- [Task goal]
Every entry must be transcribed without alteration.

═════ Listed records

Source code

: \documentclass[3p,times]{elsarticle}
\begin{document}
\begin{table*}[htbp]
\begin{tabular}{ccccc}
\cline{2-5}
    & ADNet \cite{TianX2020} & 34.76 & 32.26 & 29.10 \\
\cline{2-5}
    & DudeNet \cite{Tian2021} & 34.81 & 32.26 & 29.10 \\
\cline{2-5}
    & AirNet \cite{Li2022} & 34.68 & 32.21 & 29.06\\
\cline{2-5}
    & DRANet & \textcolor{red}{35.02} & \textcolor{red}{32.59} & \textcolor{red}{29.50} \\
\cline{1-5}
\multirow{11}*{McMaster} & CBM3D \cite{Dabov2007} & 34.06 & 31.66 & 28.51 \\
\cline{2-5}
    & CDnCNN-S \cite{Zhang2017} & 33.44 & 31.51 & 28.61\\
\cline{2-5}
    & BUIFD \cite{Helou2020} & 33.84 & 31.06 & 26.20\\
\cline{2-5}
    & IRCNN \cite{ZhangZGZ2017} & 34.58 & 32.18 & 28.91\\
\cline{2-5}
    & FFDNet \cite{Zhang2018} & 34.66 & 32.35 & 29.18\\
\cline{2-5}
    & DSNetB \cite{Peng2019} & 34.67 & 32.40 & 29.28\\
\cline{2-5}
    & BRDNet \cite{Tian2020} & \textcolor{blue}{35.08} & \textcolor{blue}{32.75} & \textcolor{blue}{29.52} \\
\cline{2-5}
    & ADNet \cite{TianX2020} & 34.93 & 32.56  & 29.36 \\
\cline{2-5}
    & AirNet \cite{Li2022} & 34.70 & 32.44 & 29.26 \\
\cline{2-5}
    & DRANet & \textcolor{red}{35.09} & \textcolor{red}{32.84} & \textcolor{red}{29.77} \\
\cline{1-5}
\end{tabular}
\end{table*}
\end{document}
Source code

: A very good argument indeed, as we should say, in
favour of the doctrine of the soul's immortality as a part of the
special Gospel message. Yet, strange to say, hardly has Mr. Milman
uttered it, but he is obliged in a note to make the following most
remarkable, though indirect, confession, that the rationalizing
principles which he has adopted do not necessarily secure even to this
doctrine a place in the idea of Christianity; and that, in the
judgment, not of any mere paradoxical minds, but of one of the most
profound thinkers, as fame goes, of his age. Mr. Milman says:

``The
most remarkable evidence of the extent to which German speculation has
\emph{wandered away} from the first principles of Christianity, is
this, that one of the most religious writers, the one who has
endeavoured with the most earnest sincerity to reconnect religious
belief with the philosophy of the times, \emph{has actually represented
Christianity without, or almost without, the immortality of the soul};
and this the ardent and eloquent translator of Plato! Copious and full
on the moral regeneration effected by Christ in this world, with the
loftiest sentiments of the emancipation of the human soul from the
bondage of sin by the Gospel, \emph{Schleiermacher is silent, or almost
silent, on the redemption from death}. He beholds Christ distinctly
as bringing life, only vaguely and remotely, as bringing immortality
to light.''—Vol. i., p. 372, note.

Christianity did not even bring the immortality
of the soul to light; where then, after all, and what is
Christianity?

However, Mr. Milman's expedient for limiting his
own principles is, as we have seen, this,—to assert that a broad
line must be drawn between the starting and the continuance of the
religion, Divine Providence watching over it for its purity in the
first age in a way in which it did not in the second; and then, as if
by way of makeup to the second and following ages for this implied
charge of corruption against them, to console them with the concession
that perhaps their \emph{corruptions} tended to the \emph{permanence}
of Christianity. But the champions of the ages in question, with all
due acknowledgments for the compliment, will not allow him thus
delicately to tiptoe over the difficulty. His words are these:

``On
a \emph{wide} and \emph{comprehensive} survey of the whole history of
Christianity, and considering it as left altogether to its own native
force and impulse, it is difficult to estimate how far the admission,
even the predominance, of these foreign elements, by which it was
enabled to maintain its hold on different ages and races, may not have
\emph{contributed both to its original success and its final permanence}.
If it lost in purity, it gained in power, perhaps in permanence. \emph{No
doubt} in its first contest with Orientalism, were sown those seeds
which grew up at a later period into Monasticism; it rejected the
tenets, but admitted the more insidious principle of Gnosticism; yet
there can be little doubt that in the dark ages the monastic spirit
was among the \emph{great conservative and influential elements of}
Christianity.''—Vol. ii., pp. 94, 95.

══════════

- [Answer to this problem]
Source code

: \documentclass[3p,times]{elsarticle}
\begin{document}
\begin{table*}[htbp]
\begin{tabular}{ccccc}
\cline{2-5}
    & ADNet \cite{TianX2020} & 34.76 & 32.26 & 29.10 \\
\cline{2-5}
    & DudeNet \cite{Tian2021} & 34.81 & 32.26 & 29.10 \\
\cline{2-5}
    & AirNet \cite{Li2022} & 34.68 & 32.21 & 29.06\\
\cline{2-5}
    & DRANet & \textcolor{red}{35.02} & \textcolor{red}{32.59} & \textcolor{red}{29.50} \\
\cline{1-5}
\multirow{11}*{McMaster} & CBM3D \cite{Dabov2007} & 34.06 & 31.66 & 28.51 \\
\cline{2-5}
    & CDnCNN-S \cite{Zhang2017} & 33.44 & 31.51 & 28.61\\
\cline{2-5}
    & BUIFD \cite{Helou2020} & 33.84 & 31.06 & 26.20\\
\cline{2-5}
    & IRCNN \cite{ZhangZGZ2017} & 34.58 & 32.18 & 28.91\\
\cline{2-5}
    & FFDNet \cite{Zhang2018} & 34.66 & 32.35 & 29.18\\
\cline{2-5}
    & DSNetB \cite{Peng2019} & 34.67 & 32.40 & 29.28\\
\cline{2-5}
    & BRDNet \cite{Tian2020} & \textcolor{blue}{35.08} & \textcolor{blue}{32.75} & \textcolor{blue}{29.52} \\
\cline{2-5}
    & ADNet \cite{TianX2020} & 34.93 & 32.56  & 29.36 \\
\cline{2-5}
    & AirNet \cite{Li2022} & 34.70 & 32.44 & 29.26 \\
\cline{2-5}
    & DRANet & \textcolor{red}{35.09} & \textcolor{red}{32.84} & \textcolor{red}{29.77} \\
\cline{1-5}
\end{tabular}
\end{table*}
\end{document}
Source code

: A very good argument indeed, as we should say, in
favour of the doctrine of the soul's immortality as a part of the
special Gospel message. Yet, strange to say, hardly has Mr. Milman
uttered it, but he is obliged in a note to make the following most
remarkable, though indirect, confession, that the rationalizing
principles which he has adopted do not necessarily secure even to this
doctrine a place in the idea of Christianity; and that, in the
judgment, not of any mere paradoxical minds, but of one of the most
profound thinkers, as fame goes, of his age. Mr. Milman says:

``The
most remarkable evidence of the extent to which German speculation has
\emph{wandered away} from the first principles of Christianity, is
this, that one of the most religious writers, the one who has
endeavoured with the most earnest sincerity to reconnect religious
belief with the philosophy of the times, \emph{has actually represented
Christianity without, or almost without, the immortality of the soul};
and this the ardent and eloquent translator of Plato! Copious and full
on the moral regeneration effected by Christ in this world, with the
loftiest sentiments of the emancipation of the human soul from the
bondage of sin by the Gospel, \emph{Schleiermacher is silent, or almost
silent, on the redemption from death}. He beholds Christ distinctly
as bringing life, only vaguely and remotely, as bringing immortality
to light.''—Vol. i., p. 372, note.

Christianity did not even bring the immortality
of the soul to light; where then, after all, and what is
Christianity?

However, Mr. Milman's expedient for limiting his
own principles is, as we have seen, this,—to assert that a broad
line must be drawn between the starting and the continuance of the
religion, Divine Providence watching over it for its purity in the
first age in a way in which it did not in the second; and then, as if
by way of makeup to the second and following ages for this implied
charge of corruption against them, to console them with the concession
that perhaps their \emph{corruptions} tended to the \emph{permanence}
of Christianity. But the champions of the ages in question, with all
due acknowledgments for the compliment, will not allow him thus
delicately to tiptoe over the difficulty. His words are these:

``On
a \emph{wide} and \emph{comprehensive} survey of the whole history of
Christianity, and considering it as left altogether to its own native
force and impulse, it is difficult to estimate how far the admission,
even the predominance, of these foreign elements, by which it was
enabled to maintain its hold on different ages and races, may not have
\emph{contributed both to its original success and its final permanence}.
If it lost in purity, it gained in power, perhaps in permanence. \emph{No
doubt} in its first contest with Orientalism, were sown those seeds
which grew up at a later period into Monasticism; it rejected the
tenets, but admitted the more insidious principle of Gnosticism; yet
there can be little doubt that in the dark ages the monastic spirit
was among the \emph{great conservative and influential elements of}
Christianity.''—Vol. ii., pp. 94, 95.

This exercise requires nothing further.